“La morte di Ivan Il’ič” di Lev Tolstoj – Librini
La morte di Ivan Il’ič di Lev Nikolaevic Tolstoj (in originale Smert’ Ivana il’iča, 1886) è uno di quei libri che nella vita ti fanno da spartiacque: c’è un prima di Ivan Il’ič, e un dopo Ivan Il’ič.
L’ho letto per la prima volta al secondo anno di università, in quel di via Zamboni 38 a Bologna, quando avevo inserito nel piano di studi l’esame di Antropologia Filosofica (tenuto dall’indimenticabile professor Paolo Pullega, una specie di John Keating all’italiana). Il motivo per cui l’avevo inserito? Era corto. Punto. Poca roba da studiare. Dalla segreteria mi avevano appena convalidato, SENZA che io ne avessi fatto richiesta, l’unico esame superato ai tempi in cui avevo tentato la facoltà di ingegneria (un errore catastrofico, commesso quando ero molto giovane e molto stupida) e avevano ottenuto il risultato di rovinarmi la media del nuovo corso di studi, a cui tenevo moltissimo proprio perché dovevo riscattarmi dalla precedente e fallimentare esperienza universitaria. Così decisi di aggiungere un esame supplementare, abbastanza semplice da lasciarmi ritenere con buone probabilità di rimediare un voto alto, per limitare i danni.

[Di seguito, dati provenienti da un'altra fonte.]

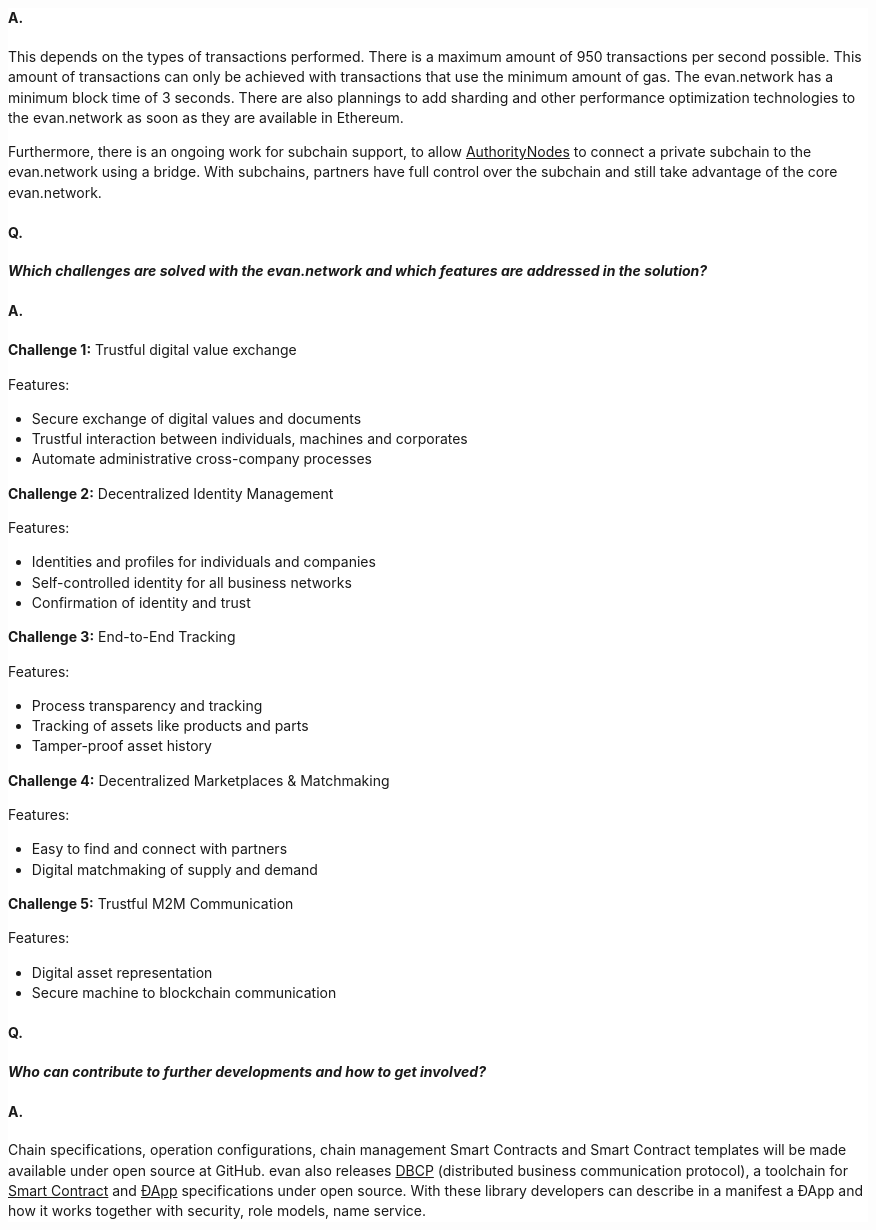 #### A.
This depends on the types of transactions performed. There is a maximum amount of 950 transactions per second possible. This amount of transactions can only be achieved with transactions that use the minimum amount of gas. The evan.network has a minimum block time of 3 seconds.
There are also plannings to add sharding and other performance optimization technologies to the evan.network as soon as they are available in Ethereum.

Furthermore, there is an ongoing work for subchain support, to allow [AuthorityNodes](/docs/how_it_works/authoritynode.html) to connect a private subchain to the evan.network using a bridge. With subchains, partners have full control over the subchain and still take advantage of the core evan.network.

#### Q.
***Which challenges are solved with the evan.network and which features are addressed in the solution?***

#### A.
**Challenge 1:**    Trustful digital value exchange

Features:
* Secure exchange of digital values and documents
* Trustful interaction between individuals, machines and corporates
* Automate administrative cross-company processes

**Challenge 2:**    Decentralized Identity Management

Features:
* Identities and profiles for individuals and companies
* Self-controlled identity for all business networks
* Confirmation of identity and trust

**Challenge 3:**    End-to-End Tracking

Features:
* Process transparency and tracking
* Tracking of assets like products and parts
* Tamper-proof asset history

**Challenge 4:**    Decentralized Marketplaces & Matchmaking

Features:
* Easy to find and connect with partners
* Digital matchmaking of supply and demand

**Challenge 5:**    Trustful M2M Communication

Features:
* Digital asset representation
* Secure machine to blockchain communication

#### Q.
***Who can contribute to further developments and how to get involved?***

#### A.
Chain specifications, operation configurations, chain management Smart Contracts and Smart Contract templates will be made available under open source at GitHub.
evan also releases [DBCP](/docs/developers/concepts/dbcp.html) (distributed business communication protocol), a toolchain for [Smart Contract](/docs/how_it_works/smart-contracts.html) and [ÐApp](/docs/developers/ui/writing-dapps.html) specifications under open source. With these library developers can describe in a manifest a ÐApp and how it works together with security, role models, name service.
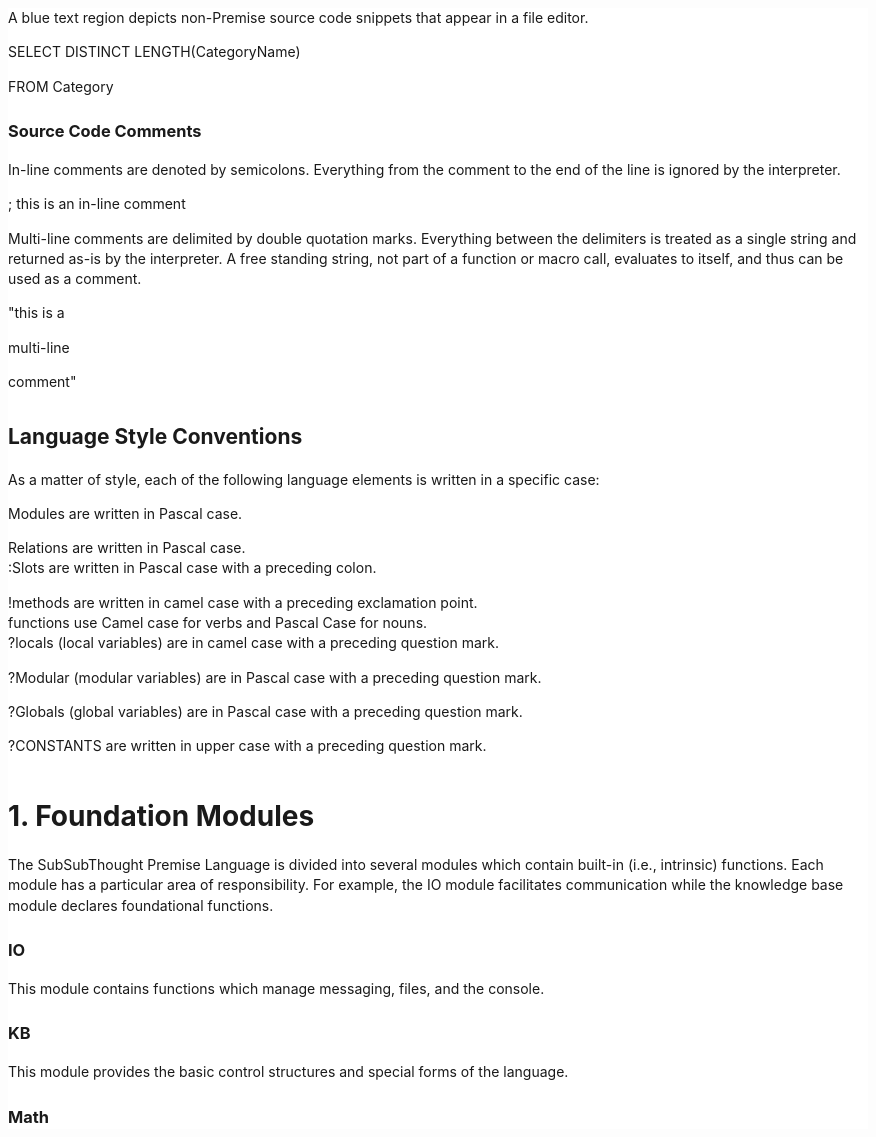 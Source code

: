 A blue text region depicts non-Premise source code snippets that appear in a file editor.

SELECT DISTINCT LENGTH(CategoryName)

FROM Category

### Source Code Comments

In-line comments are denoted by semicolons. Everything from the comment to the end of the line is ignored by the interpreter.

; this is an in-line comment

Multi-line comments are delimited by double quotation marks. Everything between the delimiters is treated as a single string and returned as-is by the interpreter. A free standing string, not part of a function or macro call, evaluates to itself, and thus can be used as a comment.

"this is a

multi-line

comment"

## Language Style Conventions

As a matter of style, each of the following language elements is written in a specific case:

Modules   are written in Pascal case.

Relations   are written in  Pascal case.  
:Slots           are written in Pascal case with a preceding colon.

!methods    are written in camel case with a preceding exclamation point.  
functions   use Camel case for verbs and Pascal Case for nouns.  
?locals (local variables) are in camel case with a preceding question mark.

?Modular (modular variables) are in Pascal case with a preceding question mark.

?Globals (global variables) are in Pascal case with a preceding question mark.

?CONSTANTS are written in upper case with a preceding question mark.  

# 1\. Foundation Modules

The SubSubThought Premise Language is divided into several modules which contain built-in (i.e., intrinsic) functions. Each module has a particular area of responsibility. For example, the IO module facilitates communication while the knowledge base module declares foundational functions.

### IO

This module contains functions which manage messaging, files, and the console.

### KB

This module provides the basic control structures and special forms of the language.

### Math

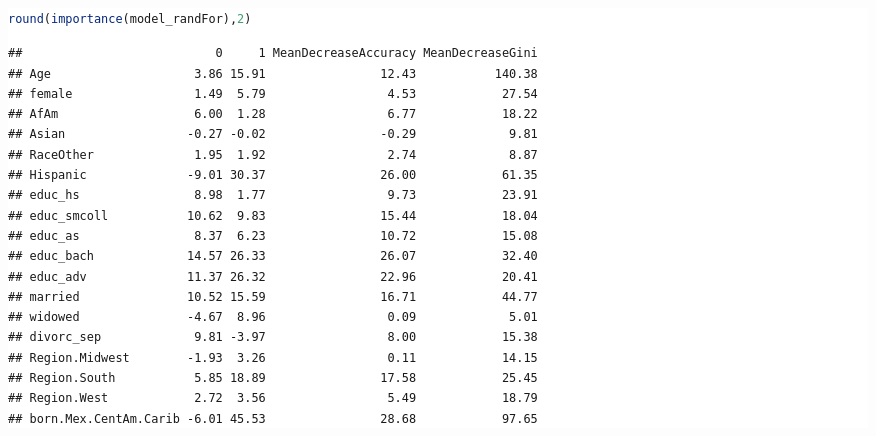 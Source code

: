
 ``` r
round(importance(model_randFor),2)
```

    ##                           0     1 MeanDecreaseAccuracy MeanDecreaseGini
    ## Age                    3.86 15.91                12.43           140.38
    ## female                 1.49  5.79                 4.53            27.54
    ## AfAm                   6.00  1.28                 6.77            18.22
    ## Asian                 -0.27 -0.02                -0.29             9.81
    ## RaceOther              1.95  1.92                 2.74             8.87
    ## Hispanic              -9.01 30.37                26.00            61.35
    ## educ_hs                8.98  1.77                 9.73            23.91
    ## educ_smcoll           10.62  9.83                15.44            18.04
    ## educ_as                8.37  6.23                10.72            15.08
    ## educ_bach             14.57 26.33                26.07            32.40
    ## educ_adv              11.37 26.32                22.96            20.41
    ## married               10.52 15.59                16.71            44.77
    ## widowed               -4.67  8.96                 0.09             5.01
    ## divorc_sep             9.81 -3.97                 8.00            15.38
    ## Region.Midwest        -1.93  3.26                 0.11            14.15
    ## Region.South           5.85 18.89                17.58            25.45
    ## Region.West            2.72  3.56                 5.49            18.79
    ## born.Mex.CentAm.Carib -6.01 45.53                28.68            97.65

Per quanto dettata da un’esigenza fin troppo pragmatica, fu una scelta miracolata. Il professore era bravissimo, l’argomento era peso ma affascinante (“Note filosofiche sulla morte”) e il testo principale da sviscerare era appunto La morte di Ivan Il’ich, un racconto lungo di Tolstoj che tuttora, ogni tanto, rileggo con il gusto sado-masochistico di chi vuole sperimentare una forma di angoscia esistenziale alle spese di qualcun altro (in questo caso il personaggio di un libro). Perché un desiderio simile? Perché fatti non foste a viver come bruti, ma per seguir virtute e canoscenza, e sono convinta che affrontare certi temi drammatici e strazianti non dico della letteratura, ma della vita, sia una sorta di dovere morale collettivo.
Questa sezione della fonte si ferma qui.